# [Problem description]
Determine the number of lines below that contain "feel". Write nothing but that number.
▬▬▬▬▬▬▬▬▬▬
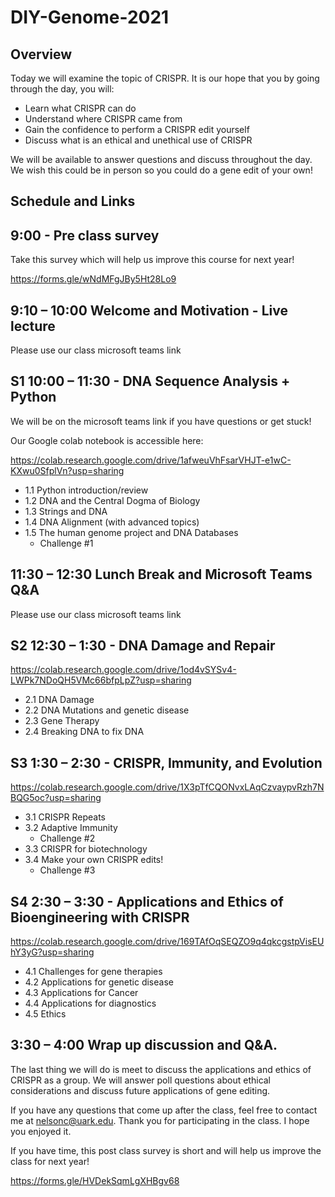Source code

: # DIY-Genome-2021
## Overview
Today we will examine the topic of CRISPR. It is our hope that you by going through the day, you will:
* Learn what CRISPR can do
* Understand where CRISPR came from
* Gain the confidence to perform a CRISPR edit yourself
* Discuss what is an ethical and unethical use of CRISPR

We will be available to answer questions and discuss throughout the day. We wish this could be in person so you could do a gene edit of your own!


## Schedule and Links

## 9:00 - Pre class survey
Take this survey which will help us improve this course for next year!

https://forms.gle/wNdMFgJBy5Ht28Lo9

## 9:10 – 10:00 Welcome and Motivation - Live lecture
Please use our class microsoft teams link

  
## S1 10:00 – 11:30 - DNA Sequence Analysis + Python

We will be on the microsoft teams link if you have questions or get stuck!

Our Google colab notebook is accessible here:

https://colab.research.google.com/drive/1afweuVhFsarVHJT-e1wC-KXwu0SfplVn?usp=sharing

* 1.1 Python introduction/review
* 1.2 DNA and the Central Dogma of Biology
* 1.3 Strings and DNA
* 1.4 DNA Alignment (with advanced topics)
* 1.5 The human genome project and DNA Databases
  * Challenge #1
  

## 11:30 – 12:30 Lunch Break and Microsoft Teams Q&A
Please use our class microsoft teams link
  
## S2 12:30 – 1:30 - DNA Damage and Repair
https://colab.research.google.com/drive/1od4vSYSv4-LWPk7NDoQH5VMc66bfpLpZ?usp=sharing

* 2.1 DNA Damage
* 2.2 DNA Mutations and genetic disease
* 2.3 Gene Therapy
* 2.4 Breaking DNA to fix DNA
  
## S3 1:30 – 2:30 - CRISPR, Immunity, and Evolution
https://colab.research.google.com/drive/1X3pTfCQONvxLAqCzvaypvRzh7NBQG5oc?usp=sharing

* 3.1 CRISPR Repeats
* 3.2 Adaptive Immunity
  * Challenge #2 
* 3.3 CRISPR for biotechnology
* 3.4 Make your own CRISPR edits!
  * Challenge #3
  
## S4 2:30 – 3:30 - Applications and Ethics of Bioengineering with CRISPR
https://colab.research.google.com/drive/169TAfOqSEQZO9q4qkcgstpVisEUhY3yG?usp=sharing

* 4.1 Challenges for gene therapies
* 4.2 Applications for genetic disease
* 4.3 Applications for Cancer
* 4.4 Applications for diagnostics
* 4.5 Ethics
  
## 3:30 – 4:00 Wrap up discussion and Q&A.
The last thing we will do is meet to discuss the applications and ethics of CRISPR as a group. We will answer poll questions about ethical considerations and discuss future applications of gene editing. 

If you have any questions that come up after the class, feel free to contact me at nelsonc@uark.edu. Thank you for participating in the class. I hope you enjoyed it.


If you have time, this post class survey is short and will help us improve the class for next year!

https://forms.gle/HVDekSqmLgXHBgv68
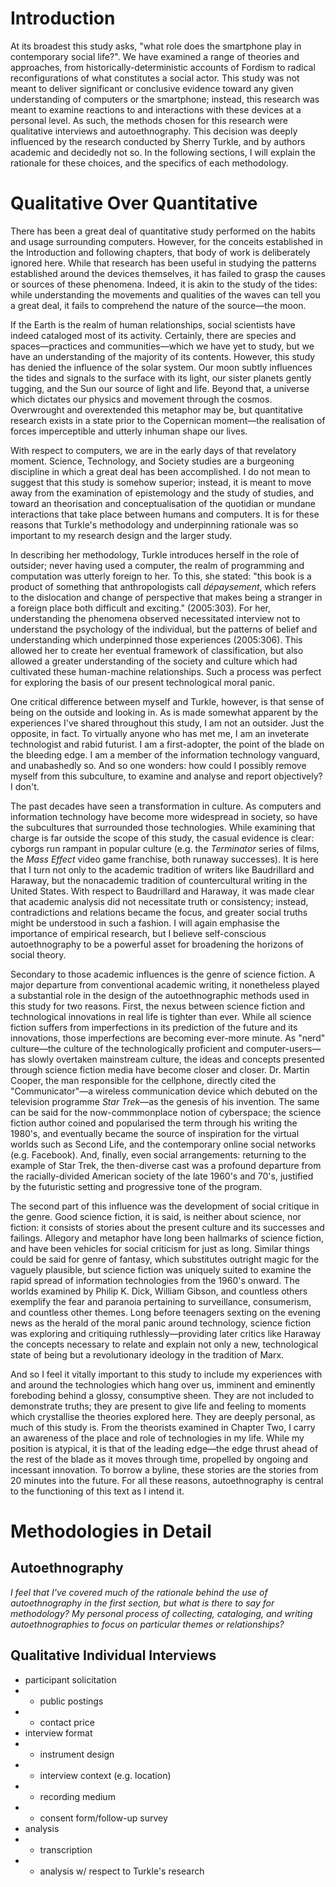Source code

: # Introduction

At its broadest this study asks, "what role does the smartphone play in contemporary social life?". We have examined a range of theories and approaches, from historically-deterministic accounts of Fordism to radical reconfigurations of what constitutes a social actor. This study was not meant to deliver significant or conclusive evidence toward any given understanding of computers or the smartphone; instead, this research was meant to examine reactions to and interactions with these devices at a personal level. As such, the methods chosen for this research were qualitative interviews and autoethnography. This decision was deeply influenced by the research conducted by Sherry Turkle, and by authors academic and decidedly not so. In the following sections, I will explain the rationale for these choices, and the specifics of each methodology.

# Qualitative Over Quantitative

There has been a great deal of quantitative study performed on the habits and usage surrounding computers. However, for the conceits established in the Introduction and following chapters, that body of work is deliberately ignored here. While that research has been useful in studying the patterns established around the devices themselves, it has failed to grasp the causes or sources of these phenomena. Indeed, it is akin to the study of the tides: while understanding the movements and qualities of the waves can tell you a great deal, it fails to comprehend the nature of the source—the moon. 

If the Earth is the realm of human relationships, social scientists have indeed cataloged most of its activity. Certainly, there are species and spaces—practices and communities—which we have yet to study, but we have an understanding of the majority of its contents. However, this study has denied the influence of the solar system. Our moon subtly influences the tides and signals to the surface with its light, our sister planets gently tugging, and the Sun our source of light and life. Beyond that, a universe which dictates our physics and movement through the cosmos. Overwrought and overextended this metaphor may be, but quantitative research exists in a state prior to the Copernican moment—the realisation of forces imperceptible and utterly inhuman shape our lives.

With respect to computers, we are in the early days of that revelatory moment. Science, Technology, and Society studies are a burgeoning discipline in which a great deal has been accomplished. I do not mean to suggest that this study is somehow superior; instead, it is meant to move away from the examination of epistemology and the study of studies, and toward an theorisation and conceptualisation of the quotidian or mundane interactions that take place between humans and computers. It is for these reasons that Turkle's methodology and underpinning rationale was so important to my research design and the larger study.

In describing her methodology, Turkle introduces herself in the role of outsider; never having used a computer, the realm of programming and computation was utterly foreign to her. To this, she stated: "this book is a product of something that anthropologists call *dépaysement*, which refers to the dislocation and change of perspective that makes being a stranger in a foreign place both difficult and exciting." (2005:303). For her, understanding the phenomena observed necessitated interview not to understand the psychology of the individual, but the patterns of belief and understanding which underpinned those experiences (2005:306). This allowed her to create her eventual framework of classification, but also allowed a greater understanding of the society and culture which had cultivated these human-machine relationships. Such a process was perfect for exploring the basis of our present technological moral panic.

One critical difference between myself and Turkle, however, is that sense of being on the outside and looking in. As is made somewhat apparent by the experiences I've shared throughout this  study, I am not an outsider. Just the opposite, in fact. To virtually anyone who has met me, I am an inveterate technologist and rabid futurist. I am a first-adopter, the point of the blade on the bleeding edge. I am a member of the information technology vanguard, and unabashedly so. And so one wonders: how could I possibly remove myself from this subculture, to examine and analyse and report objectively? I don't.

The past decades have seen a transformation in culture. As computers and information technology have become more widespread in society, so have the subcultures that surrounded those technologies. While examining that charge is far outside the scope of this study, the casual evidence is clear: cyborgs run rampant in popular culture (e.g. the *Terminator* series of films, the *Mass Effect* video game franchise, both runaway successes). It is here that I turn not only to the academic tradition of writers like Baudrillard and Haraway, but the nonacademic tradition of countercultural writing in the United States. With respect to Baudrillard and Haraway, it was made clear that academic analysis did not necessitate truth or consistency; instead, contradictions and relations became the focus, and greater social truths might be understood in such a fashion. I will again emphasise the importance of empirical research, but I believe self-conscious autoethnography to be a powerful asset for broadening the horizons of social theory.

Secondary to those academic influences is the genre of science fiction. A major departure from conventional academic writing, it nonetheless played a substantial role in the design of the autoethnographic methods used in this study for two reasons. First, the nexus between science fiction and technological innovations in real life is tighter than ever. While all science fiction suffers from imperfections in its prediction of the future and its innovations, those imperfections are becoming ever-more minute. As "nerd" culture—the culture of the technologically proficient and computer-users—has slowly overtaken mainstream culture, the ideas and concepts presented through science fiction media have become closer and closer. Dr. Martin Cooper, the man responsible for the cellphone, directly cited the "Communicator"—a wireless communication device which debuted on the television programme *Star Trek*—as the genesis of his invention. The same can be said for the now-commmonplace notion of cyberspace; the science fiction author coined and popularised the term through his writing the 1980's, and eventually became the source of inspiration for the virtual worlds such as Second Life, and the contemporary online social networks (e.g. Facebook). And, finally, even social arrangements: returning to the example of Star Trek, the then-diverse cast was a profound departure from the racially-divided American society of the late 1960's and 70's, justified by the futuristic setting and progressive tone of the program.

The second part of this influence was the development of social critique in the genre. Good science fiction, it is said, is neither about science, nor fiction: it consists of stories about the present culture and its successes and failings. Allegory and metaphor have long been hallmarks of science fiction, and have been vehicles for social criticism for just as long. Similar things could be said for genre of fantasy, which substitutes outright magic for the vaguely plausible, but science fiction was uniquely suited to examine the rapid spread of information technologies from the 1960's onward. The worlds examined by Philip K. Dick, William Gibson, and countless others exemplify the fear and paranoia pertaining to surveillance, consumerism, and countless other themes. Long before teenagers sexting on the evening news as the herald of the moral panic around technology, science fiction was exploring and critiquing ruthlessly—providing later critics like Haraway the concepts necessary to relate and explain not only a new, technological state of being but a revolutionary ideology in the tradition of Marx.

And so I feel it vitally important to this study to include my experiences with and around the technologies which hang over us, imminent and eminently foreboding behind a glossy, consumptive sheen. They are not included to demonstrate truths; they are present to give life and feeling to moments which crystallise the theories explored here. They are deeply personal, as much of this study is. From the theorists examined in Chapter Two, I carry an awareness of the place and role of technologies in my life. While my position is atypical, it is that of the leading edge—the edge thrust ahead of the rest of the blade as it moves through time, propelled by ongoing and incessant innovation. To borrow a byline, these stories are the stories from 20 minutes into the future. For all these reasons, autoethnography is central to the functioning of this text as I intend it.

# Methodologies in Detail

## Autoethnography

*I feel that I've covered much of the rationale behind the use of autoethnography in the first section, but what is there to say for methodology? My personal process of collecting, cataloging, and writing autoethnographies to focus on particular themes or relationships?*

## Qualitative Individual Interviews

- participant solicitation
- - public postings
- - contact price
- interview format
- - instrument design
- - interview context (e.g. location)
- - recording medium
- - consent form/follow-up survey
- analysis
- - transcription
- - analysis w/ respect to Turkle's research
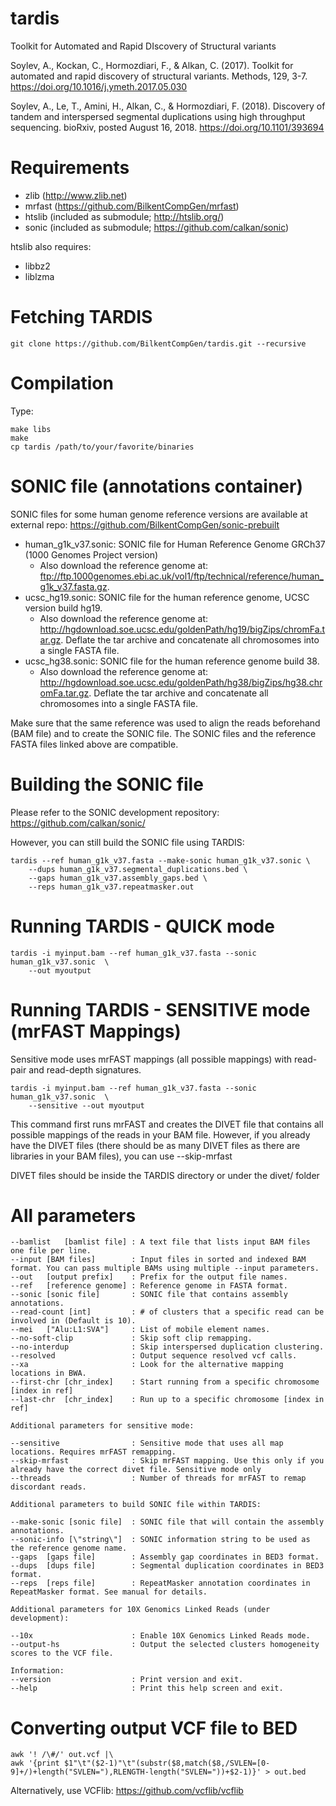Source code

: tardis
======

Toolkit for Automated and Rapid DIscovery of Structural variants

Soylev, A., Kockan, C., Hormozdiari, F., & Alkan, C. (2017). Toolkit for automated and rapid discovery of structural variants. Methods, 129, 3-7. https://doi.org/10.1016/j.ymeth.2017.05.030

Soylev, A., Le, T., Amini, H., Alkan, C., & Hormozdiari, F. (2018). Discovery of tandem and interspersed segmental duplications using high throughput sequencing. bioRxiv, posted August 16, 2018. https://doi.org/10.1101/393694

Requirements
============

 * zlib   (http://www.zlib.net)
 * mrfast (https://github.com/BilkentCompGen/mrfast)
 * htslib (included as submodule; http://htslib.org/)
 * sonic  (included as submodule; https://github.com/calkan/sonic)

htslib also requires:

 * libbz2
 * liblzma


Fetching TARDIS
===============

	git clone https://github.com/BilkentCompGen/tardis.git --recursive

Compilation
===========

Type:

	make libs
	make
	cp tardis /path/to/your/favorite/binaries


SONIC file (annotations container)
==================================

SONIC files for some human genome reference versions are available at external repo: https://github.com/BilkentCompGen/sonic-prebuilt

 * human_g1k_v37.sonic: SONIC file for Human Reference Genome GRCh37 (1000 Genomes Project version)
 	* Also download the reference genome at: ftp://ftp.1000genomes.ebi.ac.uk/vol1/ftp/technical/reference/human_g1k_v37.fasta.gz. 
 * ucsc_hg19.sonic: SONIC file for the human reference genome, UCSC version build hg19.
	* Also download the reference genome at: http://hgdownload.soe.ucsc.edu/goldenPath/hg19/bigZips/chromFa.tar.gz. Deflate the tar archive and concatenate all chromosomes into a single FASTA file.
 * ucsc_hg38.sonic: SONIC file for the human reference genome build 38.
	* Also download the reference genome at: http://hgdownload.soe.ucsc.edu/goldenPath/hg38/bigZips/hg38.chromFa.tar.gz. Deflate the tar archive and concatenate all chromosomes into a single FASTA file.

Make sure that the same reference was used to align the reads beforehand (BAM file) and to create the SONIC file. The SONIC files and the reference FASTA files linked above are compatible.

Building the SONIC file
=======================

Please refer to the SONIC development repository: https://github.com/calkan/sonic/

However, you can still build the SONIC file using TARDIS:

	tardis --ref human_g1k_v37.fasta --make-sonic human_g1k_v37.sonic \
		--dups human_g1k_v37.segmental_duplications.bed \
		--gaps human_g1k_v37.assembly_gaps.bed \
		--reps human_g1k_v37.repeatmasker.out 

	

Running TARDIS - QUICK mode
===========================

	tardis -i myinput.bam --ref human_g1k_v37.fasta --sonic human_g1k_v37.sonic  \
		--out myoutput


Running TARDIS - SENSITIVE mode (mrFAST Mappings)
=================================================

Sensitive mode uses mrFAST mappings (all possible mappings) with read-pair and read-depth signatures. 

	tardis -i myinput.bam --ref human_g1k_v37.fasta --sonic human_g1k_v37.sonic  \
		--sensitive --out myoutput

This command first runs mrFAST and creates the DIVET file that contains all possible mappings of the reads in your BAM file. However, if you already have the DIVET files (there should be as many DIVET files as there are libraries in your BAM files), you can use --skip-mrfast

DIVET files should be inside the TARDIS directory or under the divet/ folder


All parameters
==============

	--bamlist   [bamlist file] : A text file that lists input BAM files one file per line.
	--input [BAM files]        : Input files in sorted and indexed BAM format. You can pass multiple BAMs using multiple --input parameters.
	--out   [output prefix]    : Prefix for the output file names.
	--ref   [reference genome] : Reference genome in FASTA format.
	--sonic [sonic file]       : SONIC file that contains assembly annotations.
	--read-count [int]         : # of clusters that a specific read can be involved in (Default is 10).
	--mei   ["Alu:L1:SVA"]     : List of mobile element names.
	--no-soft-clip             : Skip soft clip remapping.
	--no-interdup              : Skip interspersed duplication clustering.
	--resolved                 : Output sequence resolved vcf calls.
	--xa                       : Look for the alternative mapping locations in BWA.
	--first-chr [chr_index]	   : Start running from a specific chromosome [index in ref]
	--last-chr  [chr_index]	   : Run up to a specific chromosome [index in ref]

	Additional parameters for sensitive mode:

	--sensitive                : Sensitive mode that uses all map locations. Requires mrFAST remapping.
	--skip-mrfast              : Skip mrFAST mapping. Use this only if you already have the correct divet file. Sensitive mode only
	--threads                  : Number of threads for mrFAST to remap discordant reads.

	Additional parameters to build SONIC file within TARDIS:

	--make-sonic [sonic file]  : SONIC file that will contain the assembly annotations.
	--sonic-info [\"string\"]  : SONIC information string to be used as the reference genome name.
	--gaps  [gaps file]        : Assembly gap coordinates in BED3 format.
	--dups  [dups file]        : Segmental duplication coordinates in BED3 format.
	--reps  [reps file]        : RepeatMasker annotation coordinates in RepeatMasker format. See manual for details.
	
	Additional parameters for 10X Genomics Linked Reads (under development):

	--10x                      : Enable 10X Genomics Linked Reads mode.
	--output-hs                : Output the selected clusters homogeneity scores to the VCF file.

	Information:
	--version                  : Print version and exit.
	--help                     : Print this help screen and exit.


Converting output VCF file to BED
==============

	awk '! /\#/' out.vcf |\
	awk '{print $1"\t"($2-1)"\t"(substr($8,match($8,/SVLEN=[0-9]+/)+length("SVLEN="),RLENGTH-length("SVLEN="))+$2-1)}' > out.bed

Alternatively, use VCFlib: https://github.com/vcflib/vcflib

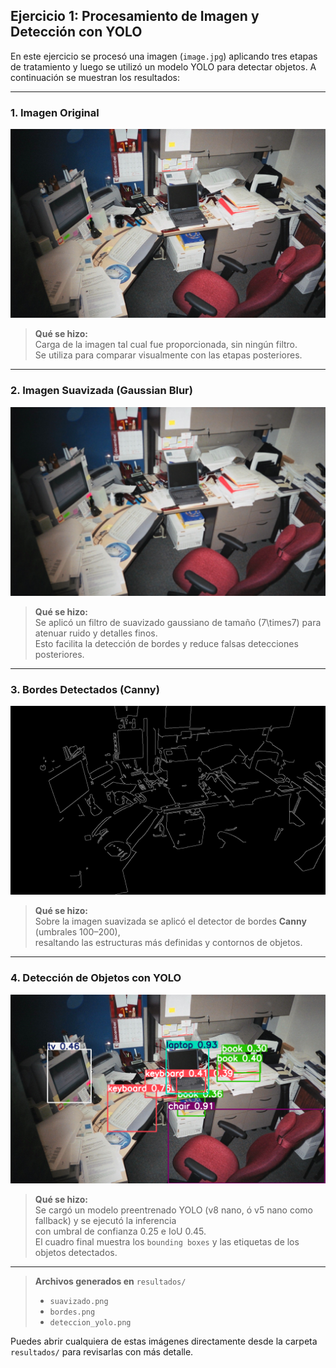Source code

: ## Ejercicio 1: Procesamiento de Imagen y Detección con YOLO

En este ejercicio se procesó una imagen (`image.jpg`) aplicando tres etapas de tratamiento y luego se utilizó un modelo YOLO para detectar objetos. A continuación se muestran los resultados:

---

### 1. Imagen Original

![Original](resultados/image.jpg)

> **Qué se hizo:**  
> Carga de la imagen tal cual fue proporcionada, sin ningún filtro.  
> Se utiliza para comparar visualmente con las etapas posteriores.

---

### 2. Imagen Suavizada (Gaussian Blur)

![Suavizado](resultados/suavizado.png)

> **Qué se hizo:**  
> Se aplicó un filtro de suavizado gaussiano de tamaño \(7\times7\) para atenuar ruido y detalles finos.  
> Esto facilita la detección de bordes y reduce falsas detecciones posteriores.

---

### 3. Bordes Detectados (Canny)

![Bordes](resultados/bordes.png)

> **Qué se hizo:**  
> Sobre la imagen suavizada se aplicó el detector de bordes **Canny** (umbrales 100–200),  
> resaltando las estructuras más definidas y contornos de objetos.

---

### 4. Detección de Objetos con YOLO

![Detección YOLO](resultados/deteccion_yolo.png)

> **Qué se hizo:**  
> Se cargó un modelo preentrenado YOLO (v8 nano, ó v5 nano como fallback) y se ejecutó la inferencia  
> con umbral de confianza 0.25 e IoU 0.45.  
> El cuadro final muestra los `bounding boxes` y las etiquetas de los objetos detectados.

---

> **Archivos generados en** `resultados/`  
> - `suavizado.png`  
> - `bordes.png`  
> - `deteccion_yolo.png`  

Puedes abrir cualquiera de estas imágenes directamente desde la carpeta `resultados/` para revisarlas con más detalle.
▬▬▬▬▬▬▬▬▬▬
# [Answer for this exercise]
3